All around shop helper.
Texas_Signmaker
Question; Do you have an alternate contact you provide your customers in the event you are unavailable? Anyone, a family member, an associate, anyone who is responsible enough to take a message and make sure you receive it in a timely manner?
 

ikarasu

Active Member
With so many wholesalers the broker method works better than a brick and mortar store.

I work with a broker and she does about 60k through me every year... Out of my garage. About 45-50 of that is Proffitt for me after materials and machine wear and tear (I'm not counting time or electricity or rent since it's in my home). I do maybe an hour of work a day, if that.

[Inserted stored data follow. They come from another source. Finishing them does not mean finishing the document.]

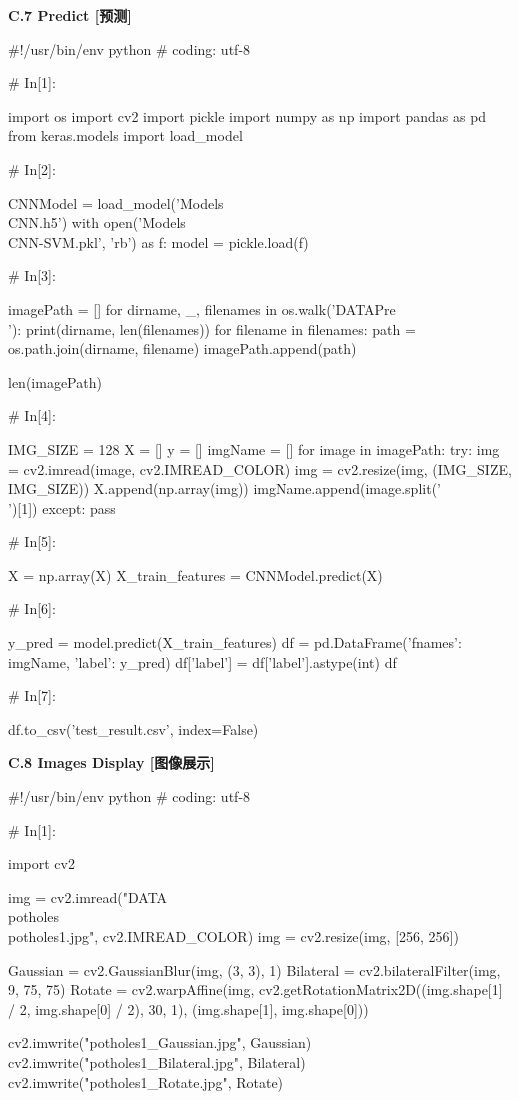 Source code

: \documentclass{MathorCupmodeling}
\begin{document}
\textbf{C.7 Predict [预测]}
\begin{python}
#!/usr/bin/env python
# coding: utf-8

# In[1]:


import os
import cv2
import pickle
import numpy as np
import pandas as pd
from keras.models import load_model

# In[2]:


CNNModel = load_model('Models\\CNN.h5')
with open('Models\\CNN-SVM.pkl', 'rb') as f:
    model = pickle.load(f)

# In[3]:


imagePath = []
for dirname, _, filenames in os.walk('DATAPre\\'):
    print(dirname, len(filenames))
    for filename in filenames:
        path = os.path.join(dirname, filename)
        imagePath.append(path)

len(imagePath)

# In[4]:


IMG_SIZE = 128
X = []
y = []
imgName = []
for image in imagePath:
    try:
        img = cv2.imread(image, cv2.IMREAD_COLOR)
        img = cv2.resize(img, (IMG_SIZE, IMG_SIZE))
        X.append(np.array(img))
        imgName.append(image.split('\\')[1])
    except:
        pass

# In[5]:


X = np.array(X)
X_train_features = CNNModel.predict(X)

# In[6]:


y_pred = model.predict(X_train_features)
df = pd.DataFrame({'fnames': imgName, 'label': y_pred})
df['label'] = df['label'].astype(int)
df

# In[7]:


df.to_csv('test_result.csv', index=False)

\end{python}

\textbf{C.8 Images Display [图像展示]}
\begin{python}
#!/usr/bin/env python
# coding: utf-8

# In[1]:


import cv2

img = cv2.imread("DATA\\potholes\\potholes1.jpg", cv2.IMREAD_COLOR)
img = cv2.resize(img, [256, 256])

Gaussian = cv2.GaussianBlur(img, (3, 3), 1)
Bilateral = cv2.bilateralFilter(img, 9, 75, 75)
Rotate = cv2.warpAffine(img, cv2.getRotationMatrix2D((img.shape[1] / 2, img.shape[0] / 2), 30, 1),
                        (img.shape[1], img.shape[0]))

cv2.imwrite("potholes1_Gaussian.jpg", Gaussian)
cv2.imwrite("potholes1_Bilateral.jpg", Bilateral)
cv2.imwrite("potholes1_Rotate.jpg", Rotate)

\end{python}
\end{document}
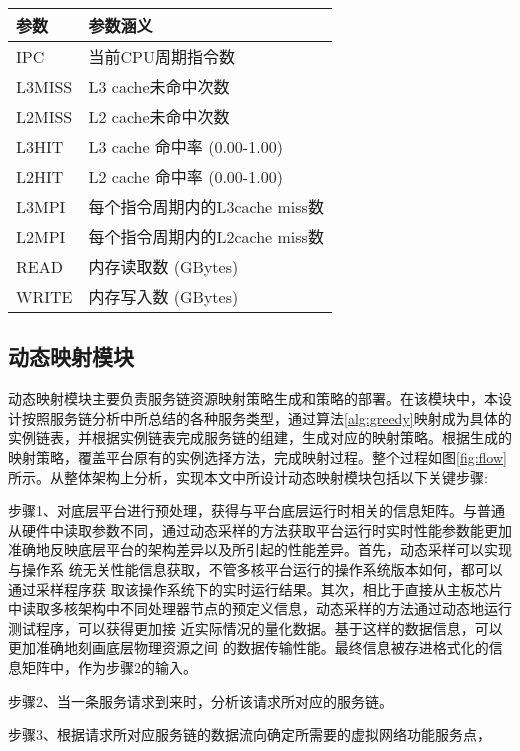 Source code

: \begin{table}[!htb]
	\centering
	\begin{tabular}{ | l | p{7cm} |}\hline
		\textbf{参数} &							 \textbf{参数涵义}  				\\ 	\hline
		IPC   & 当前CPU周期指令数\\ \hline
		L3MISS & L3 cache未命中次数\\ \hline
		L2MISS & L2 cache未命中次数\\ \hline
		L3HIT & L3 cache 命中率 (0.00-1.00)\\ \hline
		L2HIT & L2 cache 命中率 (0.00-1.00)\\ \hline
		L3MPI & 每个指令周期内的L3cache miss数\\ \hline
		L2MPI & 每个指令周期内的L2cache miss数\\ \hline
		READ  & 内存读取数 (GBytes)\\ \hline
		WRITE & 内存写入数 (GBytes)\\ \hline
	\end{tabular}
\end{table}


\subsection{动态映射模块}
动态映射模块主要负责服务链资源映射策略生成和策略的部署。在该模块中，本设计按照服务链分析中所总结的各种服务类型，通过算法\ref{alg:greedy}映射成为具体的实例链表，并根据实例链表完成服务链的组建，生成对应的映射策略。根据生成的映射策略，覆盖平台原有的实例选择方法，完成映射过程。整个过程如图\ref{fig:flow}所示。从整体架构上分析，实现本文中所设计动态映射模块包括以下关键步骤:

步骤1、对底层平台进行预处理，获得与平台底层运行时相关的信息矩阵。与普通从硬件中读取参数不同，通过动态采样的方法获取平台运行时实时性能参数能更加准确地反映底层平台的架构差异以及所引起的性能差异。首先，动态采样可以实现与操作系 统无关性能信息获取，不管多核平台运行的操作系统版本如何，都可以通过采样程序获 取该操作系统下的实时运行结果。其次，相比于直接从主板芯片中读取多核架构中不同处理器节点的预定义信息，动态采样的方法通过动态地运行测试程序，可以获得更加接 近实际情况的量化数据。基于这样的数据信息，可以更加准确地刻画底层物理资源之间 的数据传输性能。最终信息被存进格式化的信息矩阵中，作为步骤2的输入。

步骤2、当一条服务请求到来时，分析该请求所对应的服务链。

步骤3、根据请求所对应服务链的数据流向确定所需要的虚拟网络功能服务点，

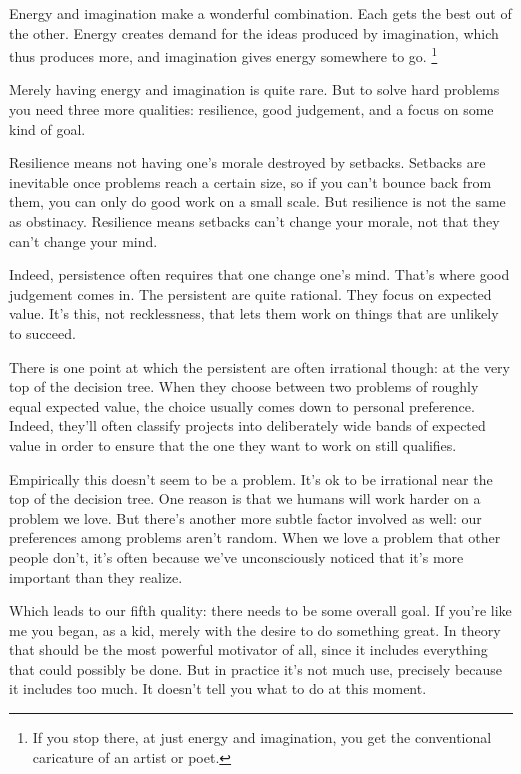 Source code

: Energy and imagination make a wonderful combination. Each gets the best
out of the other. Energy creates demand for the ideas produced by
imagination, which thus produces more, and imagination gives energy
somewhere to go. \footnote{If you stop there, at just energy and imagination, you get the
conventional caricature of an artist or poet.}

Merely having energy and imagination is quite rare. But to solve hard
problems you need three more qualities: resilience, good judgement, and
a focus on some kind of goal.

Resilience means not having one's morale destroyed by setbacks. Setbacks
are inevitable once problems reach a certain size, so if you can't
bounce back from them, you can only do good work on a small scale. But
resilience is not the same as obstinacy. Resilience means setbacks can't
change your morale, not that they can't change your mind.

Indeed, persistence often requires that one change one's mind. That's
where good judgement comes in. The persistent are quite rational. They
focus on expected value. It's this, not recklessness, that lets them
work on things that are unlikely to succeed.

There is one point at which the persistent are often irrational though:
at the very top of the decision tree. When they choose between two
problems of roughly equal expected value, the choice usually comes down
to personal preference. Indeed, they'll often classify projects into
deliberately wide bands of expected value in order to ensure that the
one they want to work on still qualifies.

Empirically this doesn't seem to be a problem. It's ok to be irrational
near the top of the decision tree. One reason is that we humans will
work harder on a problem we love. But there's another more subtle factor
involved as well: our preferences among problems aren't random. When we
love a problem that other people don't, it's often because we've
unconsciously noticed that it's more important than they realize.

Which leads to our fifth quality: there needs to be some overall goal.
If you're like me you began, as a kid, merely with the desire to do
something great. In theory that should be the most powerful motivator of
all, since it includes everything that could possibly be done. But in
practice it's not much use, precisely because it includes too much. It
doesn't tell you what to do at this moment.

Her clients love her because she can do it all... Not doing stuff in house allows her to find multiple vendors, and if I'm too busy to do something.. she can ask one of 5 others to do it and still make really quick turn arounds.

I've done wraps for universities... To wayfinding projects for the government through her.

I doubt her customers mind that she's a broker, she straight up tells everyone.. and she still beats the price of most shops by 10-20% while giving faster turn arounds.

It's win win. I hate dealing with customers... This way customers get brought to me and I don't have to deal with them!
 

Texas_Signmaker

Very Active Signmaker
Texas_Signmaker
Question; Do you have an alternate contact you provide your customers in the event you are unavailable? Anyone, a family member, an associate, anyone who is responsible enough to take a message and make sure you receive it in a timely manner?
No, I always answer my phone and am available, even on the toilet. On a very rare occasion I don't answer voicemail is sufficient.
 

Texas_Signmaker

Very Active Signmaker
With so many wholesalers the broker method works better than a brick and mortar store.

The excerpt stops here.